## Exercise inputs
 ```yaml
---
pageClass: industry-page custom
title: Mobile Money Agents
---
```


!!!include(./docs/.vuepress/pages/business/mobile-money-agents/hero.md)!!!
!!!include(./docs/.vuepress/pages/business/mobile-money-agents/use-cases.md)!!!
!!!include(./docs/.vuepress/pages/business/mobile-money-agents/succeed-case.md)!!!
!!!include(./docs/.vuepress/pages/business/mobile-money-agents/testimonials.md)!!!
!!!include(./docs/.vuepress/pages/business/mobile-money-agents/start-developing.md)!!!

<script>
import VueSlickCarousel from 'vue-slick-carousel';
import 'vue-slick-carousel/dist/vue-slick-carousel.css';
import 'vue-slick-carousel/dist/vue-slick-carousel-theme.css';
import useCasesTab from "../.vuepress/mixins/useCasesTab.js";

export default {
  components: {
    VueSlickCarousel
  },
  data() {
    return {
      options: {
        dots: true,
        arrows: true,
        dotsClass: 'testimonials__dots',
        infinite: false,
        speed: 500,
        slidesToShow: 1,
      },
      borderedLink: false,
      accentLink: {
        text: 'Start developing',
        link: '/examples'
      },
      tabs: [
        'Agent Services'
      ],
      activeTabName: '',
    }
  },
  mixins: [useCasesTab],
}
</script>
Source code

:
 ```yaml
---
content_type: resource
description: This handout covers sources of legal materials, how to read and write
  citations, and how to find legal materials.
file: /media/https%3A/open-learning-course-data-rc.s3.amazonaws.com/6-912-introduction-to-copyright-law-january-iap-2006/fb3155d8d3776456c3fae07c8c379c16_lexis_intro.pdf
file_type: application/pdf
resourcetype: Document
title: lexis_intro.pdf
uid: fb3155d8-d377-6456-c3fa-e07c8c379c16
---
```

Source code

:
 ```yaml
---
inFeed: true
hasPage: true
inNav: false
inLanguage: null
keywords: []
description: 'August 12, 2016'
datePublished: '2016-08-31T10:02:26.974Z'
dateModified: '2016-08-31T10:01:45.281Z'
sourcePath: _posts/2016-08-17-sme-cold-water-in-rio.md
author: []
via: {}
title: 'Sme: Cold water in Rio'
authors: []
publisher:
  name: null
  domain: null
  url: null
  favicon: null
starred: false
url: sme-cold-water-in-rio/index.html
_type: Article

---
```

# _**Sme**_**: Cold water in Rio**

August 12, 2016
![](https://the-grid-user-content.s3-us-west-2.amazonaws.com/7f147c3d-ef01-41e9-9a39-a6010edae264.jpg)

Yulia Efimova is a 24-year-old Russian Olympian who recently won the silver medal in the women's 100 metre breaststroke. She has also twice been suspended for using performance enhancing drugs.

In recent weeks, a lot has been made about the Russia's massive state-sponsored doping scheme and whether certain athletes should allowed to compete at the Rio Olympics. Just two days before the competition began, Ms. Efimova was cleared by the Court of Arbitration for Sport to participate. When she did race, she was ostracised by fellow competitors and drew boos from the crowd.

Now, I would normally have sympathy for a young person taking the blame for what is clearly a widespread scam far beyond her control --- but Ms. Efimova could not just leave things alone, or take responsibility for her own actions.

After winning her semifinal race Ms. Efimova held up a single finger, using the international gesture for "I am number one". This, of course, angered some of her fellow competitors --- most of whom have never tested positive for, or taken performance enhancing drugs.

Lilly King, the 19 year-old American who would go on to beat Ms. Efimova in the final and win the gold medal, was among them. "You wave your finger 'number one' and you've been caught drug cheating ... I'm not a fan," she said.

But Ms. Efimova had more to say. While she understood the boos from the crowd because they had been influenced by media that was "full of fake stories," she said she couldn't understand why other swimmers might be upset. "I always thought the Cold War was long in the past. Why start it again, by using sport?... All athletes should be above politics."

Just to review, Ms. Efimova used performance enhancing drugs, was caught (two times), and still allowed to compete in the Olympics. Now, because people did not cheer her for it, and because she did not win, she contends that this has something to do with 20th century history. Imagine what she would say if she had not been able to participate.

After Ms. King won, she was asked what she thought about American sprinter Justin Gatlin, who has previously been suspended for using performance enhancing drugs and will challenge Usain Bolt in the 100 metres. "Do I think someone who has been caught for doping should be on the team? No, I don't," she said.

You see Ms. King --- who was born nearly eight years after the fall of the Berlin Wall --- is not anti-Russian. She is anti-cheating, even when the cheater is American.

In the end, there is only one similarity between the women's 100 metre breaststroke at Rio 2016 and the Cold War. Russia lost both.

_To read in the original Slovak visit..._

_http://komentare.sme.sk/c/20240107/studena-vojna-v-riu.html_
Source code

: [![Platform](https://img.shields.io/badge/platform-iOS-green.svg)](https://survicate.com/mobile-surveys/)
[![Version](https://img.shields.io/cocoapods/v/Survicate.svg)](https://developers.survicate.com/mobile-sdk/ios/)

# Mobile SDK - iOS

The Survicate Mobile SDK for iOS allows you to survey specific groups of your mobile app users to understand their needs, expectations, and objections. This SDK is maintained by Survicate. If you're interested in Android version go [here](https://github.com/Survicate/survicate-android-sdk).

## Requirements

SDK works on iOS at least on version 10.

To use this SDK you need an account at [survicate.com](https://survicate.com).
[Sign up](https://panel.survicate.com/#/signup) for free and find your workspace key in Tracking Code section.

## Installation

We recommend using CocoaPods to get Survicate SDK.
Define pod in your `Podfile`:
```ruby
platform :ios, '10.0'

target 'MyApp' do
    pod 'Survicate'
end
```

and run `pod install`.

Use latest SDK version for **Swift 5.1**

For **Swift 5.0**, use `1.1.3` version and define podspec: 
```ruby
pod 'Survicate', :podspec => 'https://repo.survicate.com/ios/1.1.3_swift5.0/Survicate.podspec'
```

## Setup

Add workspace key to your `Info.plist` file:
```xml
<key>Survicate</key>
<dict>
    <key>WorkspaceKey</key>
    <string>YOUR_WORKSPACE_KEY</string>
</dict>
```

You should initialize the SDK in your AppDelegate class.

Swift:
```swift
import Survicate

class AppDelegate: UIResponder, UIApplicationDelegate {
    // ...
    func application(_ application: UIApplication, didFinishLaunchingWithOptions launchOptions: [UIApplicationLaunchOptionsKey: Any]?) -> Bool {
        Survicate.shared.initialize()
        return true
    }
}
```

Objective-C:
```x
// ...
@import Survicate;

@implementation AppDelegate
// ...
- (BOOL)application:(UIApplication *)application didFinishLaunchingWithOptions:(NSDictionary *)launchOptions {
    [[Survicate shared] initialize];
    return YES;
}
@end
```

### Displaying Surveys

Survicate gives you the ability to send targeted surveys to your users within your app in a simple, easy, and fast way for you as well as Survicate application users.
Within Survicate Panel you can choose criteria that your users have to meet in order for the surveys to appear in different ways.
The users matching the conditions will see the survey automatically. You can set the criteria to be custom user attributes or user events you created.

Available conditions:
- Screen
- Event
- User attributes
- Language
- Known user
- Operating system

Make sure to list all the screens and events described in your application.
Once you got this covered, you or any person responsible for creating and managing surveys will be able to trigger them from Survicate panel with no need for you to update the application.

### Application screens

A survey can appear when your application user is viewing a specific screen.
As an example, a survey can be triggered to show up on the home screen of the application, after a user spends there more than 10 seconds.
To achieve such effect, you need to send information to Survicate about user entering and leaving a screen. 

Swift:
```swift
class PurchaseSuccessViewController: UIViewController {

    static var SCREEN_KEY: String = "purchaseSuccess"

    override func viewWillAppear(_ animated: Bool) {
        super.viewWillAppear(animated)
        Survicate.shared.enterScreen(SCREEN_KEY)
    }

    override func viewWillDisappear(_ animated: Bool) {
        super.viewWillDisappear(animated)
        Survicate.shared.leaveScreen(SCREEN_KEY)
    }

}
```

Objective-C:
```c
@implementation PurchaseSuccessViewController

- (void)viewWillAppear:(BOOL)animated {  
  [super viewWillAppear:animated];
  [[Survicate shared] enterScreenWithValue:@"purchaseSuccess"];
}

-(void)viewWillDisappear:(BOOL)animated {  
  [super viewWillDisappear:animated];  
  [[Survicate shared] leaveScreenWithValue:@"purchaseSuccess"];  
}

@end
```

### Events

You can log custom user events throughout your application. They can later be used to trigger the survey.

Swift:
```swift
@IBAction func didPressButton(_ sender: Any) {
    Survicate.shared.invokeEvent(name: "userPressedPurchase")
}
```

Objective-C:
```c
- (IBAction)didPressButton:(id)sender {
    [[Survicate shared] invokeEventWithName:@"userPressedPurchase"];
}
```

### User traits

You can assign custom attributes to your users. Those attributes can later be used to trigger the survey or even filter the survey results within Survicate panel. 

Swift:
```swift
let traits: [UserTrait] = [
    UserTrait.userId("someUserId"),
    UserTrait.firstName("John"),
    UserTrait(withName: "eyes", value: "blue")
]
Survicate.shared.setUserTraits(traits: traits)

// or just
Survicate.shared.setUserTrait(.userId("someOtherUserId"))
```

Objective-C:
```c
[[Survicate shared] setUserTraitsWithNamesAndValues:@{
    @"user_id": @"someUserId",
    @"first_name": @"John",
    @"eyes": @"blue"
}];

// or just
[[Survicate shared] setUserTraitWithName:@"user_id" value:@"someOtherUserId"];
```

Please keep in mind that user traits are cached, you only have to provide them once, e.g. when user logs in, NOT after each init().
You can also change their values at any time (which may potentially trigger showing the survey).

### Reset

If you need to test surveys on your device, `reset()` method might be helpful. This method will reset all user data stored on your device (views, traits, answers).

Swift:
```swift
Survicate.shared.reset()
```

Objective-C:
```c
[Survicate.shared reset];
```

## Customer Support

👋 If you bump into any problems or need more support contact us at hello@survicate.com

## Assigned task
Search the records line by line for the word "IBAction" and copy every line where it appears.

## Response for this exercise
@IBAction func didPressButton(_ sender: Any) {
- (IBAction)didPressButton:(id)sender {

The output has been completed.